Enjoying the Path
August 27, 2004
“Strong respect for the training”: We chanted that just now. It’s one of the factors that brings you into the presence of nibbana. What it means is that you see the value of what you’re doing in the path, not only in terms of the goal that it takes you to, but also the fact that it’s a good path to be on. In another passage, we chant every day, ādi-kalyāṇaṁ majjhe- kalyāṇaṁ pariyosāna- kalyāṇaṁ: admirable in the beginning, admirable in the middle, admirable in the end. Not only is the goal admirable, but the path that takes us there is an admirable one as well. You lead a good life when you’re on the path. You harm no one. You develop good qualities in the mind.
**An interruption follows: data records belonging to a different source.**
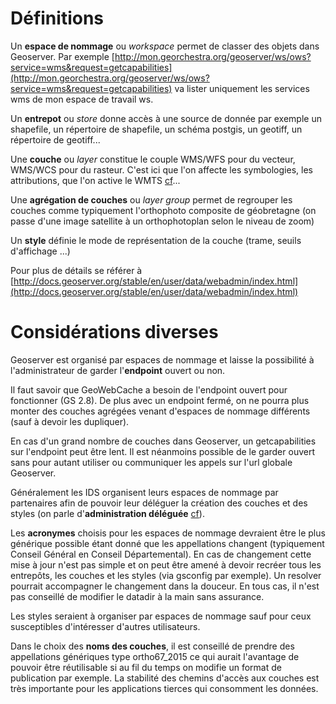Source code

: # Définitions

Un **espace de nommage** ou _workspace_ permet de classer des objets dans Geoserver. Par exemple [http://mon.georchestra.org/geoserver/ws/ows?service=wms&request=getcapabilities](http://mon.georchestra.org/geoserver/ws/ows?service=wms&request=getcapabilities) va lister uniquement les services wms de mon espace de travail ws.

Un **entrepot** ou _store_ donne accès à une source de donnée par exemple un shapefile, un répertoire de shapefile, un schéma postgis, un geotiff, un répertoire de geotiff...

Une **couche** ou _layer_ constitue le couple WMS/WFS pour du vecteur, WMS/WCS pour du rasteur. C'est ici que l'on affecte les symbologies, les attributions, que l'on active le WMTS [cf](02_create_layer.md)...

Une **agrégation de couches** ou _layer group_ permet de regrouper les couches comme typiquement l'orthophoto composite de géobretagne \(on passe d'une image satellite à un orthophotoplan selon le niveau de zoom\)

Un **style** définie le mode de représentation de la couche \(trame, seuils d'affichage ...\)

Pour plus de détails se référer à [http://docs.geoserver.org/stable/en/user/data/webadmin/index.html](http://docs.geoserver.org/stable/en/user/data/webadmin/index.html)

# Considérations diverses

Geoserver est organisé par espaces de nommage et laisse la possibilité à l'administrateur de garder l'**endpoint** ouvert ou non.

Il faut savoir que GeoWebCache a besoin de l'endpoint ouvert pour fonctionner \(GS 2.8\). De plus avec un endpoint fermé, on ne pourra plus monter des couches agrégées venant d'espaces de nommage différents \(sauf à devoir les dupliquer\).

En cas d'un grand nombre de couches dans Geoserver, un getcapabilities sur l'endpoint peut être lent. Il est néanmoins possible de le garder ouvert sans pour autant utiliser ou communiquer les appels sur l'url globale Geoserver.

Généralement les IDS organisent leurs espaces de nommage par partenaires afin de pouvoir leur déléguer la création des couches et des styles \(on parle d'**administration déléguée** [cf](02_geoserver/04_layer_security.md)\).

Les **acronymes** choisis pour les espaces de nommage devraient être le plus générique possible étant donné que les appellations changent \(typiquement Conseil Général en Conseil Départemental\). En cas de changement cette mise à jour n'est pas simple et on peut être amené à devoir recréer tous les entrepôts, les couches et les styles \(via gsconfig par exemple\). Un resolver pourrait accompagner le changement dans la douceur. En tous cas, il n'est pas conseillé de modifier le datadir à la main sans assurance.

Les styles seraient à organiser par espaces de nommage sauf pour ceux susceptibles d'intéresser d'autres utilisateurs.

Dans le choix des **noms des couches**, il est conseillé de prendre des appellations génériques type ortho67\_2015 ce qui aurait l'avantage de pouvoir être réutilisable si au fil du temps on modifie un format de publication par exemple. La stabilité des chemins d'accès aux couches est très importante pour les applications tierces qui consomment les données.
Simply speaking, it’s good to be on a path, because most people’s lives are on no path at all. Buddha once said it’s like throwing a stick up in the air. Sometimes it lands on one end, sometimes it lands on the other end, sometimes it lands in the middle, with no real pattern. It doesn’t get anywhere. You wander here for a while, wander there for a while.
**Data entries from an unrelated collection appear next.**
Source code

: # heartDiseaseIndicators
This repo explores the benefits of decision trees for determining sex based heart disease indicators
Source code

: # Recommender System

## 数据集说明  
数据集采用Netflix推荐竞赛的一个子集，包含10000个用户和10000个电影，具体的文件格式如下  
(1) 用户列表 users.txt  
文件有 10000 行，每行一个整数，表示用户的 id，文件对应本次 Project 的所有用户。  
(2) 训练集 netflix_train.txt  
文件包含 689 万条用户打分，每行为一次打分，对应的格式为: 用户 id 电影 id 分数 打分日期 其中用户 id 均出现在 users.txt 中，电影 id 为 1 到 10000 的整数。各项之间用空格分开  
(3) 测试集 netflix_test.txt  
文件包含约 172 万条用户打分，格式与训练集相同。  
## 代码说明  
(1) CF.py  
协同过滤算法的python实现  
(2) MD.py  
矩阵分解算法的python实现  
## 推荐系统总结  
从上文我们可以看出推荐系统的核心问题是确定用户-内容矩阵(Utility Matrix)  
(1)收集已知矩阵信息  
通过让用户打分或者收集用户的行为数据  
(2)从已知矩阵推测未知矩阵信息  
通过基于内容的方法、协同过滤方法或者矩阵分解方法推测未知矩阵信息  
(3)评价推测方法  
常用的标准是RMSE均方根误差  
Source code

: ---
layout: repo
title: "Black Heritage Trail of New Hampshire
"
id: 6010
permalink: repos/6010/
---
This is why the process is called samsara, or the wandering on. For most people, it’s pretty aimless. The things they end up doing, finding themselves in bad situations, where the only way out they can see is through doing more harmful actions: That’s no place that you really want to be at all. Whereas when you’re on the path, there’s a direction. You stick with it and you find that your awareness of things gets more and more subtle as you’re developing qualities of mindfulness and alertness. And although the path doesn’t go anyway aside from right here right now, still, the nature of right here right now is that time passes. Over time, your understanding grows more subtle, as you stay on the path. And as I was saying this morning, it’s not that the path saves all its good stuff for the end. There are lots of good along the way.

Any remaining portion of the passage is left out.